他转头,朝她粲然一笑,紧接着面上浮现一抹绯色。
“师姐交代的事,我都有努力办到。所以,我们元宵节还能一起去……”
路暖白望着那身在高处,披着阳光的少年,嘴角漾开一抹浅笑。
“当然可以。阿灼,我们去赏花灯。”
阿灼。
师弟。许清灼。
火光中,那清秀的眉目蒙上一层暗尘。她死死捂住他的伤口,里面涌出的暖流,却成为世上最刺骨的寒意。
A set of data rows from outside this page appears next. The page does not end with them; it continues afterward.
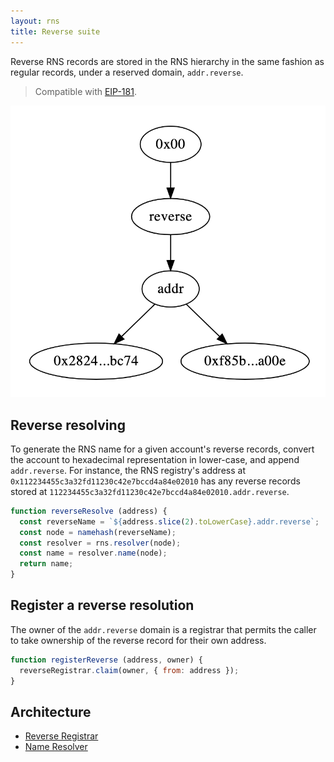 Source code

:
 ```yaml
---
layout: rns
title: Reverse suite
---
```


Reverse RNS records are stored in the RNS hierarchy in the same fashion as regular records, under a reserved domain, `addr.reverse`.

> Compatible with [EIP-181](https://eips.ethereum.org/EIPS/eip-181).

<img src="/img/addr_suite.png" class="img-fluid" alt="addr_suite" />

## Reverse resolving

To generate the RNS name for a given account's reverse records, convert the account to hexadecimal representation in lower-case, and append `addr.reverse`. For instance, the RNS registry's address at `0x112234455c3a32fd11230c42e7bccd4a84e02010` has any reverse records stored at `112234455c3a32fd11230c42e7bccd4a84e02010.addr.reverse`.

```js
function reverseResolve (address) {
  const reverseName = `${address.slice(2).toLowerCase}.addr.reverse`;
  const node = namehash(reverseName);
  const resolver = rns.resolver(node);
  const name = resolver.name(node);
  return name;
}
```

## Register a reverse resolution

The owner of the `addr.reverse` domain is a registrar that permits the caller to take ownership of the reverse record for their own address.

```js
function registerReverse (address, owner) {
  reverseRegistrar.claim(owner, { from: address });
}
```

## Architecture

- [Reverse Registrar](/Architecture/ReverseRegistrar)
- [Name Resolver](/Architecture/NameResolver)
什么都做不到。她练就绝世武功,最后却只能这样,眼睁睁看着他鲜活的生命流于指缝,粘腻了又干涸,成为心头永远焚泣的诅咒。
冽银仙。
如果他真的还活着呢?
柏晴心里升起一股激动,同时也有害怕。
越是渺茫,越是期望,越是害怕。
察觉到卿霓拍了拍自己,柏晴抬起头。
“到了!”卿霓指着前方叫道,眼里满是激动,显然忘记了全身的疲惫。
她拉起柏晴的手,加快脚步,朝着那天光中的山门走去。
气势恢宏的山门两侧,各有几名凌山派弟子,目视前方,皆是气宇轩昂。
门的右侧铺着一张雕花木桌,桌前已排着许多参加试炼的人,正一个接一个领取试炼所需的寻名帖。
“那是什么?”
卿霓指着远处刚离开桌前的人手上的纸片问。
“……寻名帖。参加试炼之前贴在身上,便能用来记录试炼之人的表现,最后供凌山派评估。”她淡淡地说。
“这么厉害?不愧是江湖第一大门派!竟然能通过这样的手段进行考核!”
听到卿霓的感叹,柏晴垂眸。
经历了九年前那场浩劫,如今的凌山派,还能被称为江湖第一吗。
二人来到队伍的最后,远远望见先前那傲慢无礼的白衣少年已领到寻名帖,惹得卿霓又小声骂了几句。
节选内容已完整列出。